:: Your objective ::
Count the lines below with the string "team" in them. Only the number should be given.

Document images with source code
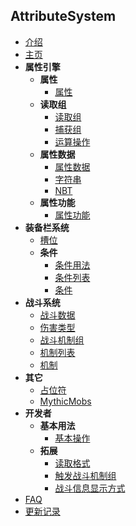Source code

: ## AttributeSystem

- [介绍](README.md)
- [主页](Main.md)
- **属性引擎**
  - **属性**
    - [属性](属性/属性/Attribute.md)
  - **读取组**
    - [读取组](属性/读取组/ReadGroup.md)
    - [捕获组](属性/读取组/Matcher.md)
    - [运算操作](属性/读取组/Operation.md)
  - **属性数据**
    - [属性数据](属性/属性数据/AttributeData.md)
    - [字符串](属性/属性数据/StrData.md)
    - [NBT](属性/属性数据/NBTData.md)
  - **属性功能**
    - [属性功能](属性/属性功能/Realise.md)
- **装备栏系统**
  - [槽位](装备栏系统/Slot.md)
  - **条件**
    - [条件用法](装备栏系统/条件/ConditionUsage.md)
    - [条件列表](装备栏系统/条件/Conditions.md)
    - [条件](装备栏系统/条件/Condition.md)
- **战斗系统**
  - [战斗数据](战斗系统/FightData.md)
  - [伤害类型](战斗系统/DamageType.md)
  - [战斗机制组](战斗系统/Fight.md)
  - [机制列表](战斗系统/Mechanics.md)
  - [机制](战斗系统/Mechanic.md)
- **其它**
  - [占位符](其它/PlaceHolder.md)
  - [MythicMobs](其它/MythicMobs.md)
- **开发者**
  - **基本用法**
    - [基本操作](开发/Basic.md)
  - **拓展**
    - [读取格式](开发/拓展/ReadPattern.md)
    - [触发战斗机制组](开发/拓展/Fight.md)
    - [战斗信息显示方式](开发/拓展/Message.md)
- [FAQ](FAQ.md)
- [更新记录](UPDATE.md)
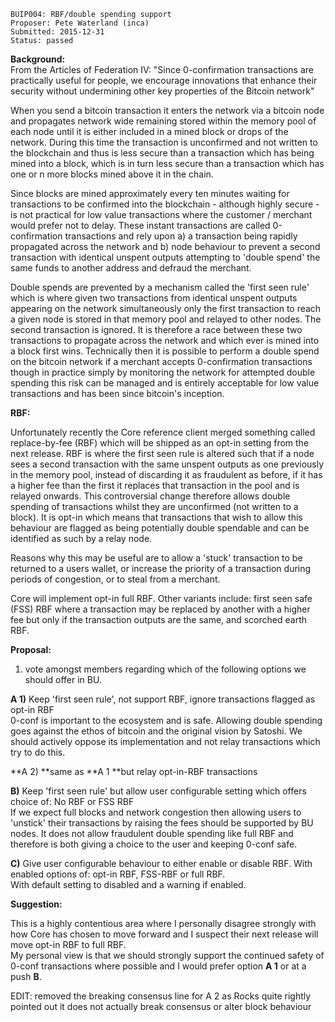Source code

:     BUIP004: RBF/double spending support
    Proposer: Pete Waterland (inca)
    Submitted: 2015-12-31
    Status: passed

**Background:**  
From the Articles of Federation IV: "Since 0-confirmation transactions
are practically useful for people, we encourage innovations that enhance
their security without undermining other key properties of the Bitcoin
network"  
  
When you send a bitcoin transaction it enters the network via a bitcoin
node and propagates network wide remaining stored within the memory pool
of each node until it is either included in a mined block or drops of
the network. During this time the transaction is unconfirmed and not
written to the blockchain and thus is less secure than a transaction
which has being mined into a block, which is in turn less secure than a
transaction which has one or n more blocks mined above it in the
chain.  
  
Since blocks are mined approximately every ten minutes waiting for
transactions to be confirmed into the blockchain - although highly
secure - is not practical for low value transactions where the customer
/ merchant would prefer not to delay. These instant transactions are
called 0-confirmation transactions and rely upon a) a transaction being
rapidly propagated across the network and b) node behaviour to prevent a
second transaction with identical unspent outputs attempting to 'double
spend' the same funds to another address and defraud the merchant.  
  
Double spends are prevented by a mechanism called the 'first seen rule'
which is where given two transactions from identical unspent outputs
appearing on the network simultaneously only the first transaction to
reach a given node is stored in that memory pool and relayed to other
nodes. The second transaction is ignored. It is therefore a race between
these two transactions to propagate across the network and which ever is
mined into a block first wins. Technically then it is possible to
perform a double spend on the bitcoin network if a merchant accepts
0-confirmation transactions though in practice simply by monitoring the
network for attempted double spending this risk can be managed and is
entirely acceptable for low value transactions and has been since
bitcoin's inception.  
  
**RBF:**  
  
Unfortunately recently the Core reference client merged something called
replace-by-fee (RBF) which will be shipped as an opt-in setting from the
next release. RBF is where the first seen rule is altered such that if a
node sees a second transaction with the same unspent outputs as one
previously in the memory pool, instead of discarding it as fraudulent as
before, if it has a higher fee than the first it replaces that
transaction in the pool and is relayed onwards. This controversial
change therefore allows double spending of transactions whilst they are
unconfirmed (not written to a block). It is opt-in which means that
transactions that wish to allow this behaviour are flagged as being
potentially double spendable and can be identified as such by a relay
node.  
  
Reasons why this may be useful are to allow a 'stuck' transaction to be
returned to a users wallet, or increase the priority of a transaction
during periods of congestion, or to steal from a merchant.  
  
Core will implement opt-in full RBF. Other variants include: first seen
safe (FSS) RBF where a transaction may be replaced by another with a
higher fee but only if the transaction outputs are the same, and
scorched earth RBF.  
  
**Proposal:**  
  
1. vote amongst members regarding which of the following options we
should offer in BU.  
  
**A 1)** Keep 'first seen rule', not support RBF, ignore transactions
flagged as opt-in RBF  
0-conf is important to the ecosystem and is safe. Allowing double
spending goes against the ethos of bitcoin and the original vision by
Satoshi. We should actively oppose its implementation and not relay
transactions which try to do this.  
  
**A 2) **same as **A 1 **but relay opt-in-RBF transactions  
  
  
**B)** Keep 'first seen rule' but allow user configurable setting which
offers choice of: No RBF or FSS RBF  
If we expect full blocks and network congestion then allowing users to
'unstick' their transactions by raising the fees should be supported by
BU nodes. It does not allow fraudulent double spending like full RBF and
therefore is both giving a choice to the user and keeping 0-conf safe.  
  
**C)** Give user configurable behaviour to either enable or disable RBF.
With enabled options of: opt-in RBF, FSS-RBF or full RBF.  
With default setting to disabled and a warning if enabled.  
  
**Suggestion:**  
  
This is a highly contentious area where I personally disagree strongly
with how Core has chosen to move forward and I suspect their next
release will move opt-in RBF to full RBF.  
My personal view is that we should strongly support the continued safety
of 0-conf transactions where possible and I would prefer option **A
1** or at a push **B**.  
  
EDIT: removed the breaking consensus line for A 2 as Rocks quite rightly
pointed out it does not actually break consensus or alter block
behaviour  
  
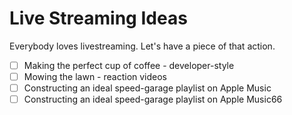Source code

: # Live Streaming Ideas

Everybody loves livestreaming. Let's have a piece of that action.

- [ ] Making the perfect cup of coffee - developer-style
- [ ] Mowing the lawn - reaction videos
- [ ] Constructing an ideal speed-garage playlist on Apple Music
- [ ] Constructing an ideal speed-garage playlist on Apple Music66

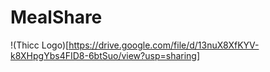 # MealShare

!(Thicc Logo)[https://drive.google.com/file/d/13nuX8XfKYV-k8XHpgYbs4FID8-6btSuo/view?usp=sharing]
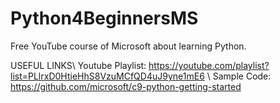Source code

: # Python4BeginnersMS
Free YouTube course of Microsoft about learning Python.

USEFUL LINKS\\
Youtube Playlist: https://youtube.com/playlist?list=PLlrxD0HtieHhS8VzuMCfQD4uJ9yne1mE6 \\
Sample Code: https://github.com/microsoft/c9-python-getting-started

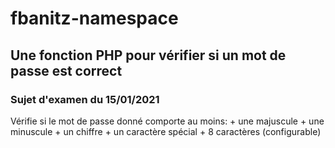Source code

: # fbanitz-namespace
## Une fonction PHP pour vérifier si un mot de passe est correct
### Sujet d'examen du 15/01/2021

Vérifie si le mot de passe donné comporte au moins:
    + une majuscule
    + une minuscule
    + un chiffre
    + un caractère spécial
    + 8 caractères (configurable)
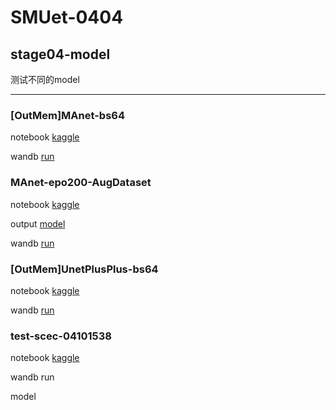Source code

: # SMUet-0404

## stage04-model

测试不同的model

---

### [OutMem]MAnet-bs64

notebook [kaggle](https://www.kaggle.com/yufang18/outmem-manet-bs64)

wandb [run](https://wandb.ai/team-mykcs/UNet_Compare/runs/vrpvm0ub)

### MAnet-epo200-AugDataset

notebook [kaggle](https://wandb.ai/team-mykcs/UNet_Compare/runs/rk9ow5ut/workspace?nw=nwusermykcs)

output [model](https://www.kaggle.com/code/yufang18/manet-epo200-augdataset/output?scriptVersionId=171236975)

wandb [run](https://wandb.ai/team-mykcs/UNet_Compare/runs/rk9ow5ut/overview?nw=nwusermykcs)

### [OutMem]UnetPlusPlus-bs64

notebook [kaggle](https://www.kaggle.com/code/mykcs01/outmem-unetplusplus-bs64?scriptVersionId=171234808)

wandb [run](https://wandb.ai/team-mykcs/UNet_Compare/runs/ay9b3e2t/overview?nw=nwusermykcs)


### test-scec-04101538

notebook [kaggle](https://www.kaggle.com/code/yufang18/test-scec-04101538/notebook)

wandb run

model
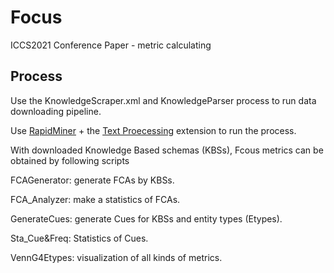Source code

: # Focus
ICCS2021 Conference Paper - metric calculating


## Process

Use the KnowledgeScraper.xml and KnowledgeParser process to run data downloading pipeline. 

Use [RapidMiner](https://rapidminer.com/) + the [Text Proecessing](https://marketplace.rapidminer.com/UpdateServer/faces/product_details.xhtml?productId=rmx_text) extension to run the process.

With downloaded Knowledge Based schemas (KBSs), Fcous metrics can be obtained by following scripts

FCAGenerator: generate FCAs by KBSs.

FCA_Analyzer: make a statistics of FCAs.

GenerateCues: generate Cues for KBSs and entity types (Etypes).

Sta_Cue&Freq: Statistics of Cues.

VennG4Etypes: visualization of all kinds of metrics.


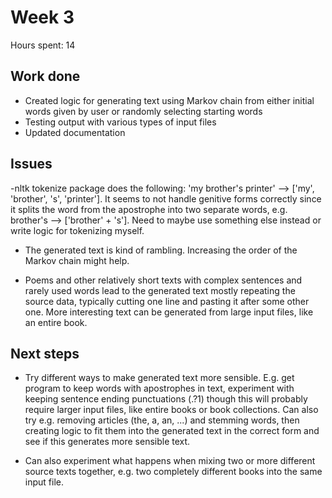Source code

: # Week 3
Hours spent: 14

## Work done

- Created logic for generating text using Markov chain from either initial words given by user or randomly selecting starting words
- Testing output with various types of input files
- Updated documentation

## Issues

-nltk tokenize package does the following: 'my brother's printer' --> ['my', 'brother', 's', 'printer']. It seems to not handle genitive forms correctly since it splits the word from the apostrophe into two separate words, e.g. brother's --> ['brother' + 's']. Need to maybe use something else instead or write logic for tokenizing myself.

- The generated text is kind of rambling. Increasing the order of the Markov chain might help.

- Poems and other relatively short texts with complex sentences and rarely used words lead to the generated text mostly repeating the source data, typically cutting one line and pasting it after some other one. More interesting text can be generated from large input files, like an entire book.

## Next steps
- Try different ways to make generated text more sensible. E.g. get program to keep words with apostrophes in text, experiment with keeping sentence ending punctuations (.?1) though this will probably require larger input files, like entire books or book collections. Can also try e.g. removing articles (the, a, an, ...) and stemming words, then creating logic to fit them into the generated text in the correct form and see if this generates more sensible text.

- Can also experiment what happens when mixing two or more different source texts together, e.g. two completely different books into the same input file.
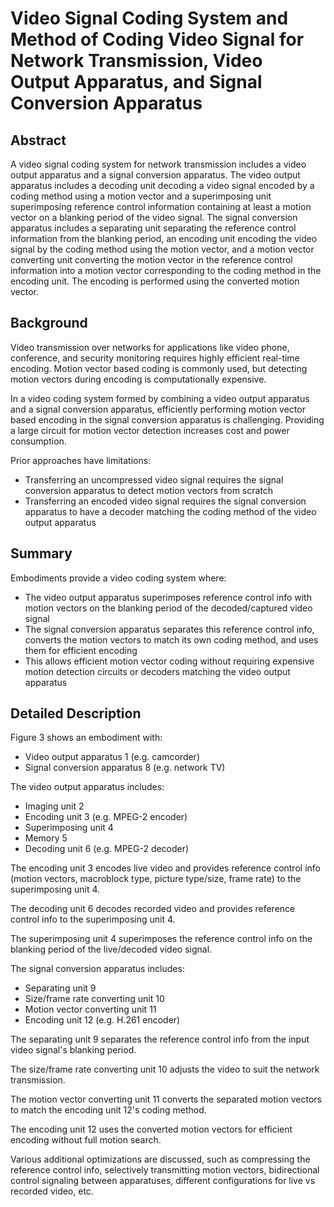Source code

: # Video Signal Coding System and Method of Coding Video Signal for Network Transmission, Video Output Apparatus, and Signal Conversion Apparatus

## Abstract

A video signal coding system for network transmission includes a video output apparatus and a signal conversion apparatus. The video output apparatus includes a decoding unit decoding a video signal encoded by a coding method using a motion vector and a superimposing unit superimposing reference control information containing at least a motion vector on a blanking period of the video signal. The signal conversion apparatus includes a separating unit separating the reference control information from the blanking period, an encoding unit encoding the video signal by the coding method using the motion vector, and a motion vector converting unit converting the motion vector in the reference control information into a motion vector corresponding to the coding method in the encoding unit. The encoding is performed using the converted motion vector.

## Background 

Video transmission over networks for applications like video phone, conference, and security monitoring requires highly efficient real-time encoding. Motion vector based coding is commonly used, but detecting motion vectors during encoding is computationally expensive. 

In a video coding system formed by combining a video output apparatus and a signal conversion apparatus, efficiently performing motion vector based encoding in the signal conversion apparatus is challenging. Providing a large circuit for motion vector detection increases cost and power consumption. 

Prior approaches have limitations:
- Transferring an uncompressed video signal requires the signal conversion apparatus to detect motion vectors from scratch
- Transferring an encoded video signal requires the signal conversion apparatus to have a decoder matching the coding method of the video output apparatus

## Summary

Embodiments provide a video coding system where:
- The video output apparatus superimposes reference control info with motion vectors on the blanking period of the decoded/captured video signal 
- The signal conversion apparatus separates this reference control info, converts the motion vectors to match its own coding method, and uses them for efficient encoding
- This allows efficient motion vector coding without requiring expensive motion detection circuits or decoders matching the video output apparatus

## Detailed Description

Figure 3 shows an embodiment with:
- Video output apparatus 1 (e.g. camcorder)
- Signal conversion apparatus 8 (e.g. network TV)

The video output apparatus includes:  
- Imaging unit 2
- Encoding unit 3 (e.g. MPEG-2 encoder)
- Superimposing unit 4 
- Memory 5 
- Decoding unit 6 (e.g. MPEG-2 decoder)

The encoding unit 3 encodes live video and provides reference control info (motion vectors, macroblock type, picture type/size, frame rate) to the superimposing unit 4.

The decoding unit 6 decodes recorded video and provides reference control info to the superimposing unit 4.

The superimposing unit 4 superimposes the reference control info on the blanking period of the live/decoded video signal.

The signal conversion apparatus includes:
- Separating unit 9 
- Size/frame rate converting unit 10
- Motion vector converting unit 11
- Encoding unit 12 (e.g. H.261 encoder)

The separating unit 9 separates the reference control info from the input video signal's blanking period. 

The size/frame rate converting unit 10 adjusts the video to suit the network transmission.

The motion vector converting unit 11 converts the separated motion vectors to match the encoding unit 12's coding method.

The encoding unit 12 uses the converted motion vectors for efficient encoding without full motion search.

Various additional optimizations are discussed, such as compressing the reference control info, selectively transmitting motion vectors, bidirectional control signaling between apparatuses, different configurations for live vs recorded video, etc.
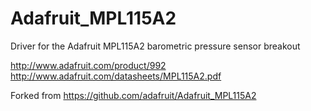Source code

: Adafruit_MPL115A2
=================

Driver for the Adafruit MPL115A2 barometric pressure sensor breakout

http://www.adafruit.com/product/992
http://www.adafruit.com/datasheets/MPL115A2.pdf

Forked from https://github.com/adafruit/Adafruit_MPL115A2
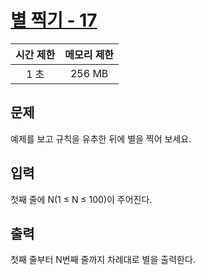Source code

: # [별 찍기 - 17](https://www.acmicpc.net/problem/10992)

| 시간 제한 | 메모리 제한 |
| :-------: | :---------: |
| 1 초      | 256 MB      |

## 문제

예제를 보고 규칙을 유추한 뒤에 별을 찍어 보세요.


## 입력

첫째 줄에 N(1 ≤ N ≤ 100)이 주어진다.


## 출력

첫째 줄부터 N번째 줄까지 차례대로 별을 출력한다.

:: Your response ::
4